SUPPLIED ENTRIES Block Start

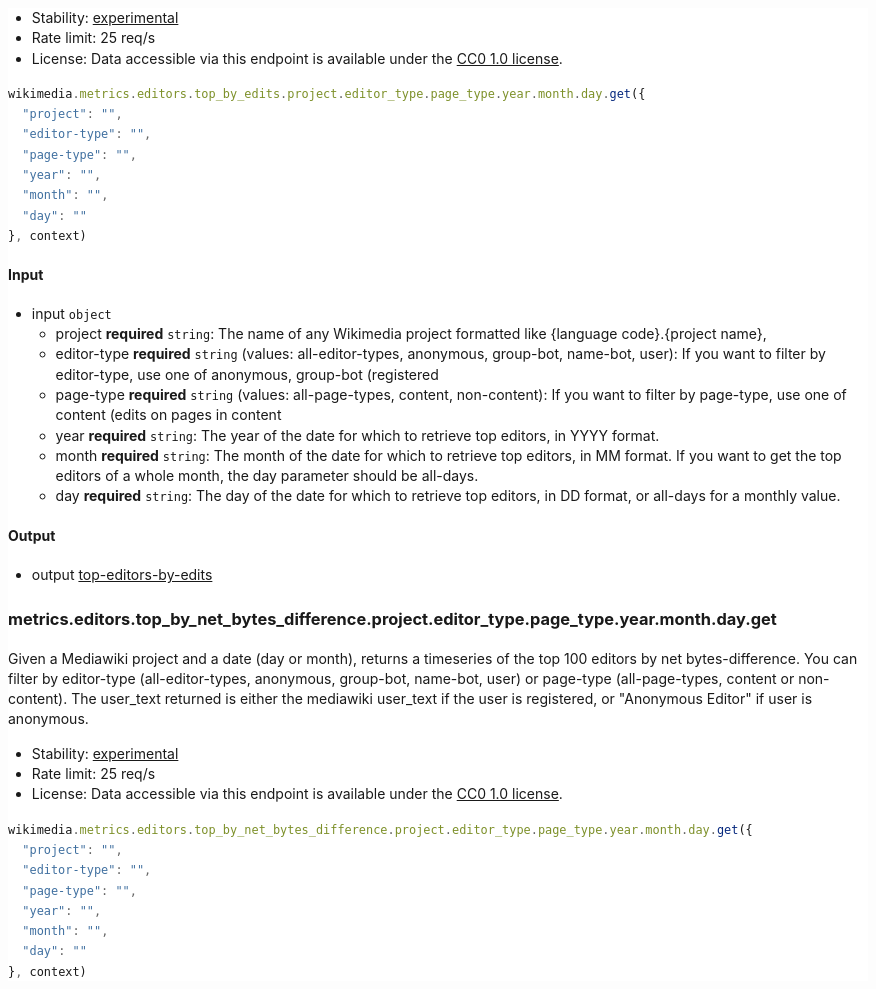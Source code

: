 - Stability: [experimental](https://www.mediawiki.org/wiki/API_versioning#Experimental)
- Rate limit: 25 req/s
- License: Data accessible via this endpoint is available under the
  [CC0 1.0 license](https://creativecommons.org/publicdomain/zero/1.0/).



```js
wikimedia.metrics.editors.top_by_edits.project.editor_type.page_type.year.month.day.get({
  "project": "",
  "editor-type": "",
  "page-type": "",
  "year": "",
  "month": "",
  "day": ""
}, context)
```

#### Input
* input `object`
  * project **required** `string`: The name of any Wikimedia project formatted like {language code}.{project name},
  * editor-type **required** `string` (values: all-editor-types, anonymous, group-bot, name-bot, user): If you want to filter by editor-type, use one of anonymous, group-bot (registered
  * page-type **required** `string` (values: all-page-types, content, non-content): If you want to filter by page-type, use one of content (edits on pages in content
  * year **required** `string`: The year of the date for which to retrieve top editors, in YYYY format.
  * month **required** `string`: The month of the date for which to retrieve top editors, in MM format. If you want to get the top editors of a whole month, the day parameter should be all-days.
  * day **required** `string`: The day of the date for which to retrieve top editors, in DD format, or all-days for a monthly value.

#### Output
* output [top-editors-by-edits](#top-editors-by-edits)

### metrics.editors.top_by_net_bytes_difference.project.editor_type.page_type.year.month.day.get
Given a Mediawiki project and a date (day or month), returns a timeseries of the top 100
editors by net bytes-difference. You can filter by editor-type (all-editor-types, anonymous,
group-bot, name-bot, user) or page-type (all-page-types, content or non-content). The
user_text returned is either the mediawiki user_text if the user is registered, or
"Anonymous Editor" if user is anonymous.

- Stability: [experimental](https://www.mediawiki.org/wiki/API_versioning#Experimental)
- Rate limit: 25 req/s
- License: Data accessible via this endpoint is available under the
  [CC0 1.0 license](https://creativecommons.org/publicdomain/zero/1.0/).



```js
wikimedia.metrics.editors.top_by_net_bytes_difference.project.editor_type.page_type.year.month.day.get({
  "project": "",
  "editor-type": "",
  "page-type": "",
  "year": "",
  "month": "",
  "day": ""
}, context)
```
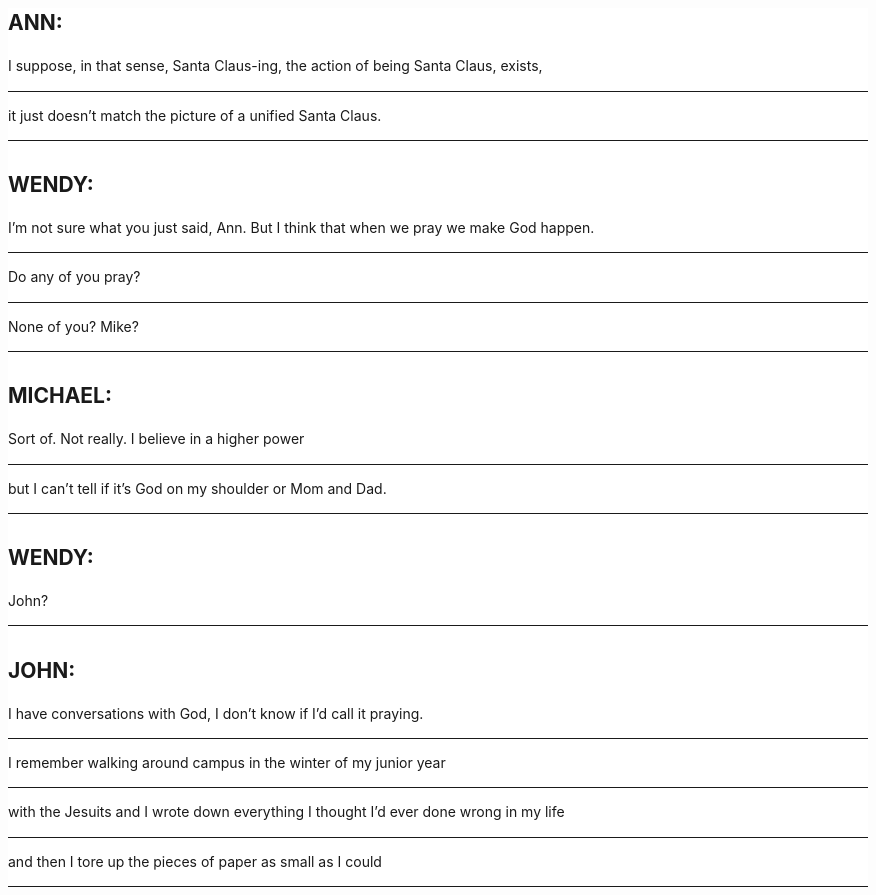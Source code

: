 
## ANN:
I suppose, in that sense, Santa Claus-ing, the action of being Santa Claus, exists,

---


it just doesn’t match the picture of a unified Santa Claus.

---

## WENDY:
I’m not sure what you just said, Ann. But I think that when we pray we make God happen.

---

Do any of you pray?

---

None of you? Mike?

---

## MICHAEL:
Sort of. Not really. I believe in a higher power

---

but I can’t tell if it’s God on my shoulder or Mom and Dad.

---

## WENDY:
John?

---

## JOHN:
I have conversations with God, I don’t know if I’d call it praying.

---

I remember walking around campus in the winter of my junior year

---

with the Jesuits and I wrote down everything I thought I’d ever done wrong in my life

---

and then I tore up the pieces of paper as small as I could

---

SUPPLIED ENTRIES Block End

▸ WHAT TO PRODUCE
Among the lines of the listing, count those holding the string "group" and reply with the count only.

▸ FINISHED TASK
2